Are you a woman with a lot going for her in all areas except in love and relationships? Do men stop calling or withdraw after a few dates or tell you they’re not interested or don’t feel the right chemistry with you? Maybe you’re wondering if men are simply intimidated by you because you’re a strong, successful woman. The truth is, a man isn’t turned off by a successful woman. Men love intelligent, successful women.

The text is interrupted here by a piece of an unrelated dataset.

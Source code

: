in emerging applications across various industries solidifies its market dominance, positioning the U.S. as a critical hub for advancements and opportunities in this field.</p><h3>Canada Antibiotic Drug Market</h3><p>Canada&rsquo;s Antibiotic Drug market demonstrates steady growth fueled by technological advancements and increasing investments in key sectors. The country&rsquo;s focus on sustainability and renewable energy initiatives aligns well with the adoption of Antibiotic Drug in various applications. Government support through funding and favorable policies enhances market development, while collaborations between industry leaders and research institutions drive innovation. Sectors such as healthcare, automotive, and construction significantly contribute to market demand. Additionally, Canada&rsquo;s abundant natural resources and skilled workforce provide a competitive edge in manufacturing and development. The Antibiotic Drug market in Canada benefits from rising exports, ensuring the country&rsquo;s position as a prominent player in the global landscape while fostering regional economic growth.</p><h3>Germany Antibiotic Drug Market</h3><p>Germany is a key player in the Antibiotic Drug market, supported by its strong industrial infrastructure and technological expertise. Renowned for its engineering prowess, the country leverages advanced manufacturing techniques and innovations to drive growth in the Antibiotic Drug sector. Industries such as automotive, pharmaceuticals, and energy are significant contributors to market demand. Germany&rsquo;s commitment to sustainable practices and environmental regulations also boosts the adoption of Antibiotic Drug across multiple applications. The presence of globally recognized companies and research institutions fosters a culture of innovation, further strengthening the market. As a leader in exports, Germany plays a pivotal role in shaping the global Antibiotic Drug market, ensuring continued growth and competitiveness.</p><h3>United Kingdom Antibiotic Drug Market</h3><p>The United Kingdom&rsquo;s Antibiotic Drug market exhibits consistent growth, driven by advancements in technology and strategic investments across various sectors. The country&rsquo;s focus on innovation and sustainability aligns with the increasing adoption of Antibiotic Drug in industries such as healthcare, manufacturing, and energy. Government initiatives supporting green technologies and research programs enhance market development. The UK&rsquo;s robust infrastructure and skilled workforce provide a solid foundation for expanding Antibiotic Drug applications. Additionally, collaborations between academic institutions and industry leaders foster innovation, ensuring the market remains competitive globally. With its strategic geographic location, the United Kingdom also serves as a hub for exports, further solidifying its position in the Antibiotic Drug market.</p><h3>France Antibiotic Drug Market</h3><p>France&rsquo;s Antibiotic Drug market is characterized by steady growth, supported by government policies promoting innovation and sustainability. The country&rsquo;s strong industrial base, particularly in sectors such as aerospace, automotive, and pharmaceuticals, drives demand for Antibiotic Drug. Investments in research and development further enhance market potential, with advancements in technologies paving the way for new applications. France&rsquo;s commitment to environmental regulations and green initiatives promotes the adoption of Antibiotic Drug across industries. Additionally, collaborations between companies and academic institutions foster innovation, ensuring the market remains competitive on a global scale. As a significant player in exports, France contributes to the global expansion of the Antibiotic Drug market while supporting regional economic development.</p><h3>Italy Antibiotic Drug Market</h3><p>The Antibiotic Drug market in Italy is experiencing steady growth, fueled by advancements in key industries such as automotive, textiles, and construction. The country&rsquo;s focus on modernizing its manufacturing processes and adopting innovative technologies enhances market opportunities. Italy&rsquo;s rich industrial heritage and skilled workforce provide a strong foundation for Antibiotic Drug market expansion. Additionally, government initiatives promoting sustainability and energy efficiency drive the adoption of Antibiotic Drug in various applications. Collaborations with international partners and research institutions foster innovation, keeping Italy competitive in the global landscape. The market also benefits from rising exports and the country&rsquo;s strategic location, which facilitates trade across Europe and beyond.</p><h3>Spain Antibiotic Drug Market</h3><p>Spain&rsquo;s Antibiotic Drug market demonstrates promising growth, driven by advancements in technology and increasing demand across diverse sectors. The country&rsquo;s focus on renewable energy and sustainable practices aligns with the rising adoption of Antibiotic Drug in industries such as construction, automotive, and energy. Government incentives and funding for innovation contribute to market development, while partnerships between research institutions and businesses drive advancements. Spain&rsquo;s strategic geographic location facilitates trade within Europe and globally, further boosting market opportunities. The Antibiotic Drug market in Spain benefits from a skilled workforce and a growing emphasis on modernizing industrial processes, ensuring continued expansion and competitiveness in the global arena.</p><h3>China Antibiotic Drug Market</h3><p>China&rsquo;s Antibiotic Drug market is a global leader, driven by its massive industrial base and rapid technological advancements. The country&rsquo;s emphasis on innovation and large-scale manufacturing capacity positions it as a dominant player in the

A man can, however, be turned off by the way you’re relating to him. These are the three ways you may be failing in love:
1) Playing down your success.
You pretend you’re “less-than” because you fear intimidating a man. You play down your strengths and successes because you think he won’t like competing with you. If you’re a successful woman, revel in your success! Run everything at work, be managerial and multi-tasking. But when you’re with a man, don’t try to manage him.
2) Managing him.
You may doing this without realizing it. For example, he’ll tell you about a problem he’s having and you say, “You should do this…” or “If I were you, I wouldn’t do that…” This makes him feel managed—like he’s a child and you’re his mother. This isn’t a good feeling for a man. He wants to feel respected and admired, not mothered. You can let a man know what you want and need by simply saying, “I’d like that” or “I don’t want that” or “That would feel good to me.”
3) Doing too much.
One drawback to being an accomplished woman is that you know how to get a lot done, usually all at once. When you want something in your relationship, it’s hard for you to wait for him to do it. It’s easier to call him first, make the plans, decide on the venue — all so you don’t have to feel frustrated and impatient. The cure for this is to learn to be surprised by a man, and not work so hard to make things happen. A woman who’s busy rowing the “rowboat of love” leaves a man with nothing to do. He either sits back and enjoys the ride, or he does what we tell him to do — and I’ve never met a woman who thought either of those were attractive in a man. I understand how all this feels. I’m a woman who instinctively wants to take charge, and the way I was using those strengths was killing my relationships. Over time, I learned how to harness my masculine, take-charge energy to become successful in my work, while basically giving up controlling a man in any way. This is what turned everything around for me nearly overnight and has led me to have a glorious, 20-plus year marriage with the man of my dreams.